Although difficult to define in absolute terms – especially in large firms where culture is often diffuse and the product of a broad array of inputs – Fry explained that a true culture of compliance stems from “senior management’s making clear that the firm aims always to ‘do the right thing,’ and that this aim applies equally to everyone in the firm. Staff look to their firm’s leadership for a guide to the real priorities of the organization.”
How Firms Can Create a Culture of Compliance
To this end, Fry recommends that firms deputize compliance personnel who carry authority and respect within the enterprise: “It is important that the people who make compliance decisions have a prominent and significant role in the organization. You can’t make the regulatory compliance function into something ancillary – it’s integral to running a business.” He went on to say that legal and compliance officers who are “higher up the pyramid of control” are best equipped to manage risk.
Additionally, Fry advises firms to outline their goals and expectations clearly in compliance materials. “Write compliance material in plain English, and make it accessible. The manual should track the [relevant statutes and] rules, but at the same time present the ideas in a format that makes them usable for the people who refer to it for guidance.”
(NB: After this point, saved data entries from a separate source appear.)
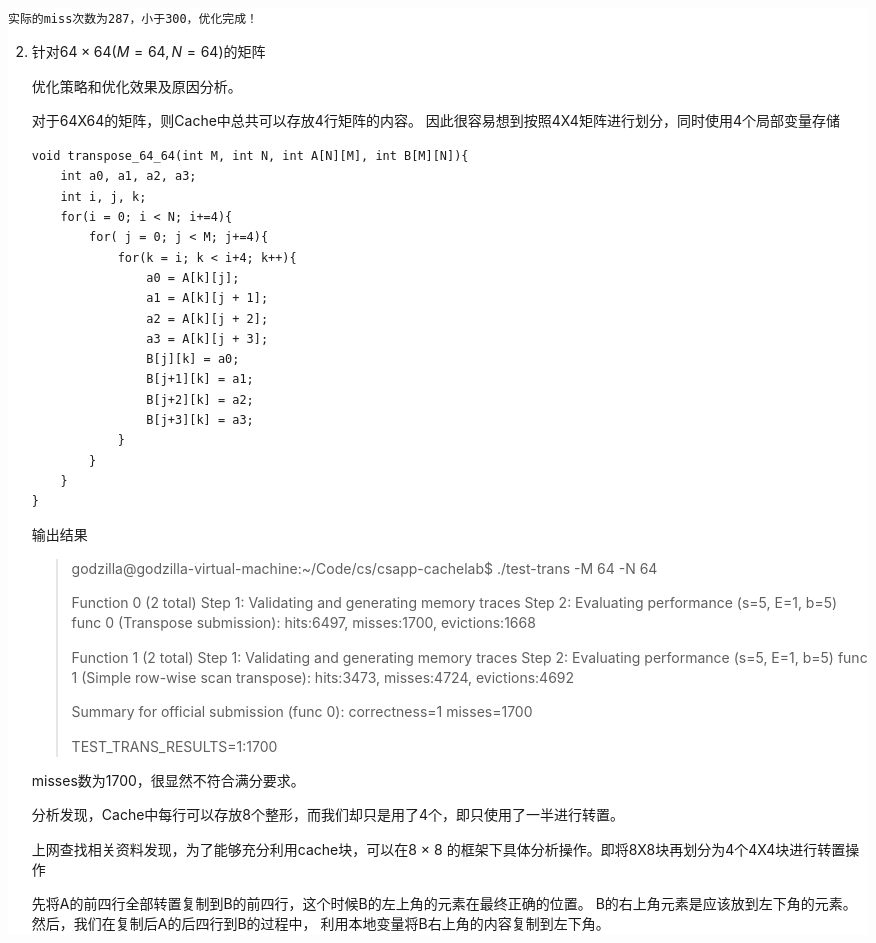     实际的miss次数为287，小于300，优化完成！
    
    
2. 针对$64 \times 64 (M=64, N=64)$的矩阵

    优化策略和优化效果及原因分析。
    
    对于64X64的矩阵，则Cache中总共可以存放4行矩阵的内容。
    因此很容易想到按照4X4矩阵进行划分，同时使用4个局部变量存储
    
    ```
    void transpose_64_64(int M, int N, int A[N][M], int B[M][N]){
        int a0, a1, a2, a3;
        int i, j, k;
        for(i = 0; i < N; i+=4){
            for( j = 0; j < M; j+=4){
                for(k = i; k < i+4; k++){
                    a0 = A[k][j];
                    a1 = A[k][j + 1];
                    a2 = A[k][j + 2];
                    a3 = A[k][j + 3]; 
                    B[j][k] = a0;
                    B[j+1][k] = a1;
                    B[j+2][k] = a2;
                    B[j+3][k] = a3;
                }
            }
        }
    }
    ```
    输出结果
    
    > godzilla@godzilla-virtual-machine:~/Code/cs/csapp-cachelab$ ./test-trans -M 64 -N 64
    > 
    > Function 0 (2 total)
    > Step 1: Validating and generating memory traces
    > Step 2: Evaluating performance (s=5, E=1, b=5)
    > func 0 (Transpose submission): hits:6497, misses:1700, evictions:1668
    > 
    > Function 1 (2 total)
    > Step 1: Validating and generating memory traces
    > Step 2: Evaluating performance (s=5, E=1, b=5)
    > func 1 (Simple row-wise scan transpose): hits:3473, misses:4724, evictions:4692
    > 
    > Summary for official submission (func 0): correctness=1 misses=1700
    > 
    > TEST_TRANS_RESULTS=1:1700

    misses数为1700，很显然不符合满分要求。
    
    分析发现，Cache中每行可以存放8个整形，而我们却只是用了4个，即只使用了一半进行转置。
    
    上网查找相关资料发现，为了能够充分利用cache块，可以在8 × 8 的框架下具体分析操作。即将8X8块再划分为4个4X4块进行转置操作
    
    先将A的前四行全部转置复制到B的前四行，这个时候B的左上角的元素在最终正确的位置。
    B的右上角元素是应该放到左下角的元素。然后，我们在复制后A的后四行到B的过程中，
    利用本地变量将B右上角的内容复制到左下角。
Consider the Impact of Fiduciary Obligations
Because investment advisers have a fiduciary obligation to their clients, “the touchstone of every decision should be, ‘is this in the best interest of my clients?,’” Fry emphasized. He referenced the Investment Advisers Act’s rules, which set forth the framework for a culture of compliance; requiring investment advisers to adopt a Code of Ethics, policies and procedures designed to prevent violations of the Act, and appoint a chief compliance officer.
Know That Compliance Requires Ongoing Monitoring and Reinforcement
When asked if a firm can rest on a culture of compliance once it’s been reached, Fry responded, “Compliance requires constant vigilance. You have to monitor your firm’s culture of compliance because it exists in a dynamic with the firm’s general culture – and a firm’s culture is ever-evolving. Maintaining a culture of compliance is not something you are ever done with.”
More About Fry’s Practice
Fry is the co-chair of Pryor Cashman’s Investment Management Group and a member of the firm’s Corporate Group. Over the course of his distinguished career, he has launched and advised on a wide range of U.S. and non-U.S. investment products.
When investment managers encounter obstacles, they look to Fry to provide strategic, goal-oriented counsel, whether structuring a fund to originate loans, advising a firm’s marketing unit on the JOBS Act, assisting a portfolio management team in their spin-out, or crafting a compliance department’s responses to Dodd-Frank Act reforms.